%%

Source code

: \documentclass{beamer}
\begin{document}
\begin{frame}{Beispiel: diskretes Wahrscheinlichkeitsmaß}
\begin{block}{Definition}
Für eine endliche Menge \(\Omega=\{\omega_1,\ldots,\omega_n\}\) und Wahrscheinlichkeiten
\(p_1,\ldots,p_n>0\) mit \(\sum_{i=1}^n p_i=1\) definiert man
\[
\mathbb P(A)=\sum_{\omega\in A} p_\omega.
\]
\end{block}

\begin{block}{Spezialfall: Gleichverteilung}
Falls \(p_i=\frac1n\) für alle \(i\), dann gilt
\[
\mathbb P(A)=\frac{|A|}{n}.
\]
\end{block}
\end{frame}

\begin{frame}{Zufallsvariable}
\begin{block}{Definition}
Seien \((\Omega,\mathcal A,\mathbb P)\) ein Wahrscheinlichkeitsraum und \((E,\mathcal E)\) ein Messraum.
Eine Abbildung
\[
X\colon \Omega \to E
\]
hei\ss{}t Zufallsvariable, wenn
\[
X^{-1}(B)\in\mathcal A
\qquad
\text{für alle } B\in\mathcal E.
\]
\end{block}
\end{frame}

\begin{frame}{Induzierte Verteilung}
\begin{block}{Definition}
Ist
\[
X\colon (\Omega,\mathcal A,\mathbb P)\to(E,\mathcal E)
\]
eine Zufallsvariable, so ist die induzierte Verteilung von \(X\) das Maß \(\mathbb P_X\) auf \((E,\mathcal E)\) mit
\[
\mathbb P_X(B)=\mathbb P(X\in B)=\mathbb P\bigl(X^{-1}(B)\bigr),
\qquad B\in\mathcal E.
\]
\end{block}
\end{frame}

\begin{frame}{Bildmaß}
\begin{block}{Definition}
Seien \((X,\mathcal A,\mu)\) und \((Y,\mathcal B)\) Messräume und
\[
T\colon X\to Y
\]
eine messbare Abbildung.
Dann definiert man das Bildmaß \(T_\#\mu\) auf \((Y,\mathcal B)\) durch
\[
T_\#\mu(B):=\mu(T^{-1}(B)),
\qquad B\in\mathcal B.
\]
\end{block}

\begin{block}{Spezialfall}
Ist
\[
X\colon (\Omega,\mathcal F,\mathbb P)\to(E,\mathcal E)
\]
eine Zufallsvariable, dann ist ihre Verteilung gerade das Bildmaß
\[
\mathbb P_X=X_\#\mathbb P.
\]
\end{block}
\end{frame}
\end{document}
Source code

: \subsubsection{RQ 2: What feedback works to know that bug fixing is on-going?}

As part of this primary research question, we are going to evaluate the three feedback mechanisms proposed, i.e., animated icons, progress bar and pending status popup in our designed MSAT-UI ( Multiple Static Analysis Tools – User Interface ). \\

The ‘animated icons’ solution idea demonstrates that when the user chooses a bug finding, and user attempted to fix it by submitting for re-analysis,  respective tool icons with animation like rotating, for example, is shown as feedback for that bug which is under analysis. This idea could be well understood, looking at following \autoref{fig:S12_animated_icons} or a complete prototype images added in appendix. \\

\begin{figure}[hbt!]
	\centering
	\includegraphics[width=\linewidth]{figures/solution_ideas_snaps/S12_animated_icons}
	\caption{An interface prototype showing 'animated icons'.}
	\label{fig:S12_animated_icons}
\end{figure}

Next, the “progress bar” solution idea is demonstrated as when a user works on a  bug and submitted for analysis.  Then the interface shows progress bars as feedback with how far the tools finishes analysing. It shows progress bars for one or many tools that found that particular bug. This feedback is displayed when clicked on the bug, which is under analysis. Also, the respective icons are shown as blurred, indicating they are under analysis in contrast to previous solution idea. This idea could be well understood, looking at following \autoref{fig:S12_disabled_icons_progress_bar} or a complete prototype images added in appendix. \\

%%

* [What you need to do] Identify and extract each line of the listing that contains "following".

* [Exercise response]
The ‘animated icons’ solution idea demonstrates that when the user chooses a bug finding, and user attempted to fix it by submitting for re-analysis,  respective tool icons with animation like rotating, for example, is shown as feedback for that bug which is under analysis. This idea could be well understood, looking at following \autoref{fig:S12_animated_icons} or a complete prototype images added in appendix. \\
Next, the “progress bar” solution idea is demonstrated as when a user works on a  bug and submitted for analysis.  Then the interface shows progress bars as feedback with how far the tools finishes analysing. It shows progress bars for one or many tools that found that particular bug. This feedback is displayed when clicked on the bug, which is under analysis. Also, the respective icons are shown as blurred, indicating they are under analysis in contrast to previous solution idea. This idea could be well understood, looking at following \autoref{fig:S12_disabled_icons_progress_bar} or a complete prototype images added in appendix. \\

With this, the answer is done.